WORK TO BE COMPLETED ▸
What you return should be only the lines in the entries below between the one holding "Massenstruktur aus $\xi$;" and the one holding "しかし，もしこのA,Bが右図", ends included, with every picture left out.

[[ DATA TO USE, beginning ]]

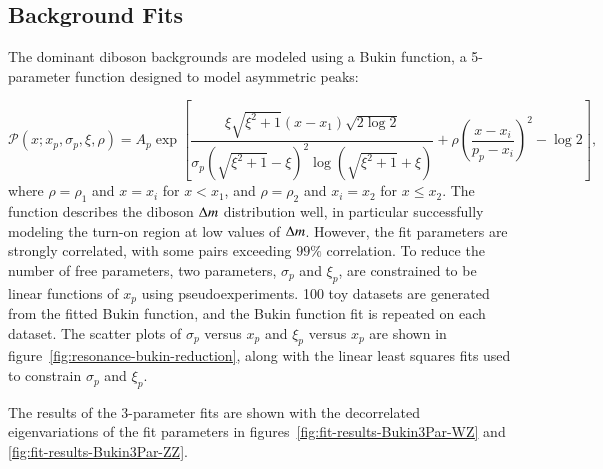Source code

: \clearpage

\subsection{Background Fits}\label{sec:resonance-background-model}
The dominant diboson backgrounds are modeled using a Bukin function, a 5-parameter function designed to model asymmetric peaks:

\begin{equation}
\mathcal{P}(x;x_p ,\sigma_p, \xi ,\rho)=A_p \exp \left [ \frac{\xi \sqrt{\xi^2+1} (x-x_1) \sqrt{2\log2}}{\sigma_p(\sqrt{\xi^2+1}-\xi)^2 \log (\sqrt{\xi^2+1}+\xi)}+ \rho( \frac{x-x_i}{p_p-x_i})^2 - \log2\right ] ,
\end{equation}
where $\rho = \rho_1$ and $x = x_i$ for $x < x_1$, and $\rho = \rho_2$ and $x_i = x_2$ for $x \leq x_2$. The function describes the diboson $\Delta m$ distribution well, in particular successfully modeling the turn-on region at low values of $\Delta m$. However, the fit parameters are strongly correlated, with some pairs exceeding $99\%$ correlation. To reduce the number of free parameters, two parameters, $\sigma_p$ and $\xi_p$, are constrained to be linear functions of $x_p$ using pseudoexperiments. 100 toy datasets are generated from the fitted Bukin function, and the Bukin function fit is repeated on each dataset. The scatter plots of $\sigma_p$ versus $x_p$ and $\xi_p$ versus $x_p$ are shown in figure~\ref{fig:resonance-bukin-reduction}, along with the linear least squares fits used to constrain $\sigma_p$ and $\xi_p$. 

The results of the 3-parameter fits are shown with the decorrelated eigenvariations of the fit parameters in figures~\ref{fig:fit-results-Bukin3Par-WZ} and \ref{fig:fit-results-Bukin3Par-ZZ}. 

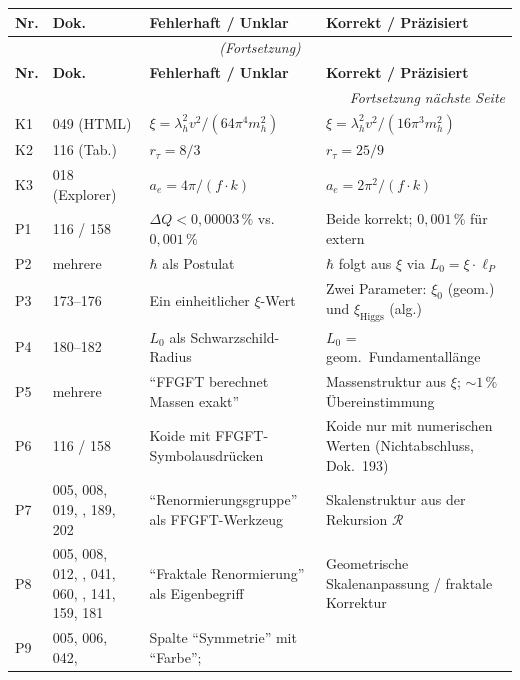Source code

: {\scriptsize
\begin{longtable}{p{0.6cm}p{2.4cm}p{5.5cm}p{5.5cm}}
\toprule
\textbf{Nr.} & \textbf{Dok.} & \textbf{Fehlerhaft / Unklar} & \textbf{Korrekt / Präzisiert} \\
\midrule
\endfirsthead
\multicolumn{4}{c}{\scriptsize\emph{(Fortsetzung)}}\\
\toprule
\textbf{Nr.} & \textbf{Dok.} & \textbf{Fehlerhaft / Unklar} & \textbf{Korrekt / Präzisiert} \\
\midrule
\endhead
\midrule
\multicolumn{4}{r}{\scriptsize\emph{Fortsetzung nächste Seite}}\\
\endfoot
\bottomrule
\endlastfoot
K1 & 049 (HTML) &
  $\xi = \lambda_h^2 v^2/(64\pi^4 m_h^2)$ &
  $\xi = \lambda_h^2 v^2/(16\pi^3 m_h^2)$ \\[3pt]
K2 & 116 (Tab.) &
  $r_\tau = 8/3$ &
  $r_\tau = 25/9$ \\[3pt]
K3 & 018 (Explorer) &
  $a_e = 4\pi/(f \cdot k)$ &
  $a_e = 2\pi^2/(f \cdot k)$ \\[3pt]
P1 & 116 / 158 &
  $\Delta Q < 0{,}00003\,\%$ vs.\ $0{,}001\,\%$ &
  Beide korrekt; $0{,}001\,\%$ für extern \\[3pt]
P2 & mehrere &
  $\hbar$ als Postulat &
  $\hbar$ folgt aus $\xi$ via $L_0 = \xi\cdot\ell_P$ \\[3pt]
P3 & 173--176 &
  Ein einheitlicher $\xi$-Wert &
  Zwei Parameter: $\xi_0$ (geom.) und $\xi_{\text{Higgs}}$ (alg.) \\[3pt]
P4 & 180--182 &
  $L_0$ als Schwarzschild-Radius &
  $L_0$ = geom.\ Fundamentallänge \\[3pt]
P5 & mehrere &
  \enquote{FFGFT berechnet Massen exakt} &
  Massenstruktur aus $\xi$; $\sim 1\,\%$ Übereinstimmung \\[3pt]
P6 & 116 / 158 &
  Koide mit FFGFT-Symbolausdrücken &
  Koide nur mit numerischen Werten (Nichtabschluss, Dok.~193) \\[3pt]
P7 & 005, 008, 019, \newline 086, 189, 202 &
  \enquote{Renormierungsgruppe} als FFGFT-Werkzeug &
  Skalenstruktur aus der Rekursion $\mathcal{R}$ \\[3pt]
P8 & 005, 008, 012, \newline 014, 041, 060, \newline 133, 141, 159, 181 &
  \enquote{Fraktale Renormierung} als Eigenbegriff &
  Geometrische Skalen\-anpassung / fraktale Korrektur \\
P9 & 005, 006, 042, \newline 046 &
  Spalte \enquote{Symmetrie} mit \enquote{Farbe}; \newline

\end{longtable}}
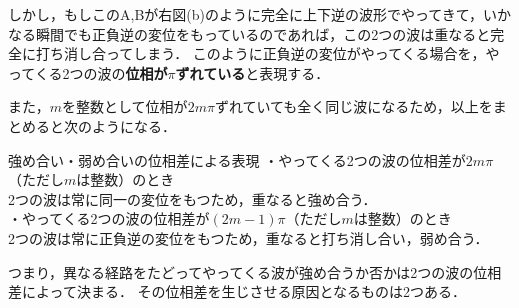  しかし，もしこのA,Bが右図(b)のように完全に上下逆の波形でやってきて，いかなる瞬間でも正負逆の変位をもっているのであれば，この2つの波は重なると完全に打ち消し合ってしまう．
 このように正負逆の変位がやってくる場合を，やってくる2つの波の{\bf 位相が$\pi$ずれている}と表現する．
 
 また，$m$を整数として位相が$2m\pi$ずれていても全く同じ波になるため，以上をまとめると次のようになる．
 
  \begin{matome}{強め合い・弱め合いの位相差による表現}
・やってくる2つの波の位相差が$2m\pi$（ただし$m$は整数）のとき\\
 \hspace{3mm} 2つの波は常に同一の変位をもつため，重なると強め合う．\\
・やってくる2つの波の位相差が$(2m-1)\pi$（ただし$m$は整数）のとき\\
 \hspace{3mm} 2つの波は常に正負逆の変位をもつため，重なると打ち消し合い，弱め合う． 
 \end{matome}
 
 つまり，異なる経路をたどってやってくる波が強め合うか否かは2つの波の位相差によって決まる．
 その位相差を生じさせる原因となるものは2つある．
 
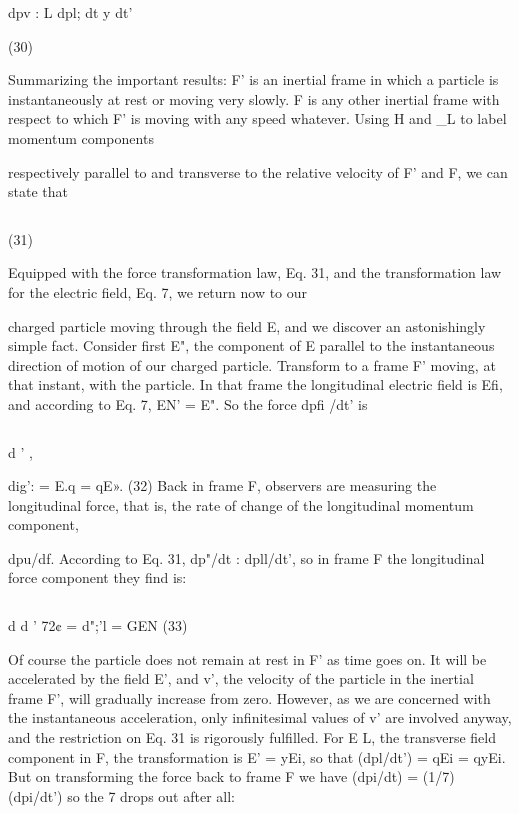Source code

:\begin{equation}
\end{equation}

dpv : L dpl;
dt y dt'

(30)

Summarizing the important results: F' is an inertial frame in
which a particle is instantaneously at rest or moving very slowly. F is
any other inertial frame with respect to which F' is moving with any
speed whatever. Using H and _L to label momentum components

respectively parallel to and transverse to the relative velocity of F'
and F, we can state that

\begin{equation}
\end{equation}

(31)

 

Equipped with the force transformation law, Eq. 31, and the transformation
law for the electric field, Eq. 7, we return now to our

charged particle moving through the field E, and we discover an
astonishingly simple fact. Consider first E", the component of E
parallel to the instantaneous direction of motion of our charged
particle. Transform to a frame F' moving, at that instant, with the
particle. In that frame the longitudinal electric field is Efi, and
according to Eq. 7, EN' = E". So the force dpfi /dt' is

\begin{equation}
\end{equation}

d ' ,

dig': = E.q = qE». (32)
Back in frame F, observers are measuring the longitudinal force, that
is, the rate of change of the longitudinal momentum component,

dpu/df. According to Eq. 31, dp"/dt : dpll/dt', so in frame F the
longitudinal force component they find is:

\begin{equation}
\end{equation}

d d '
72¢ = d";'l = GEN (33)

Of course the particle does not remain at rest in F' as time goes on.
It will be accelerated by the field E', and v', the velocity of the particle
in the inertial frame F', will gradually increase from zero. However,
as we are concerned with the instantaneous acceleration, only
infinitesimal values of v' are involved anyway, and the restriction
on Eq. 31 is rigorously fulfilled. For E L, the transverse field component
in F, the transformation is E' = yEi, so that (dpl/dt') =
qEi = qyEi. But on transforming the force back to frame F we have
(dpi/dt) = (1/7) (dpi/dt') so the 7 drops out after all:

[[ DATA TO USE, end ]]

SOLUTION FOR THIS PROBLEM ▸
  Massenstruktur aus $\xi$; $\sim 1\,\%$ Übereinstimmung \\[3pt]
P6 & 116 / 158 &
  Koide mit FFGFT-Symbolausdrücken &
  Koide nur mit numerischen Werten (Nichtabschluss, Dok.~193) \\[3pt]
P7 & 005, 008, 019, \newline 086, 189, 202 &
  \enquote{Renormierungsgruppe} als FFGFT-Werkzeug &
  Skalenstruktur aus der Rekursion $\mathcal{R}$ \\[3pt]
P8 & 005, 008, 012, \newline 014, 041, 060, \newline 133, 141, 159, 181 &
  \enquote{Fraktale Renormierung} als Eigenbegriff &
  Geometrische Skalen\-anpassung / fraktale Korrektur \\
P9 & 005, 006, 042, \newline 046 &
  Spalte \enquote{Symmetrie} mit \enquote{Farbe}; \newline

\end{longtable}}
  しかし，もしこのA,Bが右図(b)のように完全に上下逆の波形でやってきて，いかなる瞬間でも正負逆の変位をもっているのであれば，この2つの波は重なると完全に打ち消し合ってしまう．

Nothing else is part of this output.